→ Aim of the exercise
The reply should consist of one number, the count of lines below in which the word "prep" appears.

Records contained in a dataset:
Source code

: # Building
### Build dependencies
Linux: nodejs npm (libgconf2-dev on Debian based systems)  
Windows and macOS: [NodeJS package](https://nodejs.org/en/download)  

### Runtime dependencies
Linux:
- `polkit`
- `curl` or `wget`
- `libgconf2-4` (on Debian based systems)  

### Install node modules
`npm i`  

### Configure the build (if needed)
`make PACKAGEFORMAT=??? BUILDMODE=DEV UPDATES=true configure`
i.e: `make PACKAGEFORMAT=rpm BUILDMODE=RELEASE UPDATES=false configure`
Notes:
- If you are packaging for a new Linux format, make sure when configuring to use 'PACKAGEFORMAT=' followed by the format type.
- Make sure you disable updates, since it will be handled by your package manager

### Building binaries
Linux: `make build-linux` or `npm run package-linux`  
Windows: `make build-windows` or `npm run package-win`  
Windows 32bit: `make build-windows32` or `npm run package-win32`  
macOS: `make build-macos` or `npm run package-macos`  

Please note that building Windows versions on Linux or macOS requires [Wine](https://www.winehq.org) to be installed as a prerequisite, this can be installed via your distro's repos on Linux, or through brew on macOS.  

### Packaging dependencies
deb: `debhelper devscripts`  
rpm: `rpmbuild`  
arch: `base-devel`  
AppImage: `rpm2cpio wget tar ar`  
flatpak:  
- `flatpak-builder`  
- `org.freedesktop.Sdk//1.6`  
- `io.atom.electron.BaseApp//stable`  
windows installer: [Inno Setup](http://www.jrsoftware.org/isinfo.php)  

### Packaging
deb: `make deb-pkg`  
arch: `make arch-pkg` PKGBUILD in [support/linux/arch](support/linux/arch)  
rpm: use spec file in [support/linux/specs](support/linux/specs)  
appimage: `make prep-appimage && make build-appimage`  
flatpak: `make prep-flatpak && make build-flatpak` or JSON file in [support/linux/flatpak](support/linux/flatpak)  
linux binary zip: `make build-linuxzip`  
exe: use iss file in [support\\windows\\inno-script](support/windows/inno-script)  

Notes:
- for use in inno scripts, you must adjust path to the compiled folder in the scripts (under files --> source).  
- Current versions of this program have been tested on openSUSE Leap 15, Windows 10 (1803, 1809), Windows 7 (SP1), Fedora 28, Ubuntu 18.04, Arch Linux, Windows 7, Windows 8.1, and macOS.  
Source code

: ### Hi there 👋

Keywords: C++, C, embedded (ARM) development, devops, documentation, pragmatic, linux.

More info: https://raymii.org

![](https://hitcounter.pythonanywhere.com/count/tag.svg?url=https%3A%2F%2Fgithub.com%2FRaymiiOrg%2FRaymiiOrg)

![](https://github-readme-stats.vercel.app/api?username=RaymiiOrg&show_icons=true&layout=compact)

→ Solution
2